── Supplied information

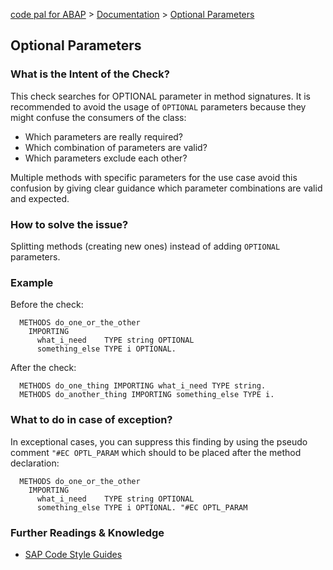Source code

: [code pal for ABAP](../../README.md) > [Documentation](../check_documentation.md) > [Optional Parameters](optional-parameters.md)

## Optional Parameters

### What is the Intent of the Check?

This check searches for OPTIONAL parameter in method signatures. It is recommended to avoid the usage of `OPTIONAL` parameters because they might confuse the consumers of the class:

* Which parameters are really required?
* Which combination of parameters are valid?
* Which parameters exclude each other?

Multiple methods with specific parameters for the use case avoid this confusion by giving clear guidance which parameter combinations are valid and expected.

### How to solve the issue?

Splitting methods (creating new ones) instead of adding `OPTIONAL` parameters.

### Example

Before the check:

```abap
  METHODS do_one_or_the_other
    IMPORTING
      what_i_need    TYPE string OPTIONAL
      something_else TYPE i OPTIONAL.
```

After the check:

```abap
  METHODS do_one_thing IMPORTING what_i_need TYPE string.
  METHODS do_another_thing IMPORTING something_else TYPE i.
```

### What to do in case of exception?

In exceptional cases, you can suppress this finding by using the pseudo comment `"#EC OPTL_PARAM` which should to be placed after the method declaration:

```abap
  METHODS do_one_or_the_other
    IMPORTING
      what_i_need    TYPE string OPTIONAL
      something_else TYPE i OPTIONAL. "#EC OPTL_PARAM
```

### Further Readings & Knowledge

* [SAP Code Style Guides](https://github.com/SAP/styleguides/blob/master/clean-abap/CleanABAP.md#split-methods-instead-of-adding-optional-parameters)
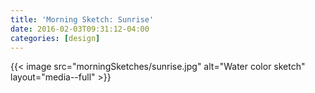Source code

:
 ```yaml
---
title: 'Morning Sketch: Sunrise'
date: 2016-02-03T09:31:12-04:00
categories: [design]
---
```


{{< image src="morningSketches/sunrise.jpg" alt="Water color sketch" layout="media--full" >}}
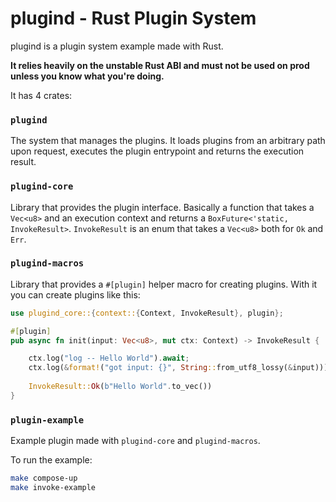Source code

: # plugind - Rust Plugin System

plugind is a plugin system example made with Rust.

**It relies heavily on the unstable Rust ABI and must not be used on prod unless you know what you're doing.**

It has 4 crates:

### `plugind`

The system that manages the plugins. It loads plugins from an arbitrary path upon request, executes the plugin entrypoint and returns the execution result.

### `plugind-core`

Library that provides the plugin interface. Basically a function that takes a `Vec<u8>` and an execution context and returns a `BoxFuture<'static, InvokeResult>`. `InvokeResult` is an enum that takes a `Vec<u8>` both for `Ok` and `Err`.

### `plugind-macros`

Library that provides a `#[plugin]` helper macro for creating plugins. With it you can create plugins like this:

```rs
use plugind_core::{context::{Context, InvokeResult}, plugin};

#[plugin]
pub async fn init(input: Vec<u8>, mut ctx: Context) -> InvokeResult {

    ctx.log("log -- Hello World").await;
    ctx.log(&format!("got input: {}", String::from_utf8_lossy(&input))).await;
    
    InvokeResult::Ok(b"Hello World".to_vec())
}
```

### `plugin-example`

Example plugin made with `plugind-core` and `plugind-macros`.

To run the example:

```sh
make compose-up
make invoke-example
```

────

• Work to complete:
Output must match the lines from the start of the records above through the line that contains "### What is the Intent of the Check?", exactly and with every picture removed.

• Your solution:
Source code

: [code pal for ABAP](../../README.md) > [Documentation](../check_documentation.md) > [Optional Parameters](optional-parameters.md)

## Optional Parameters

### What is the Intent of the Check?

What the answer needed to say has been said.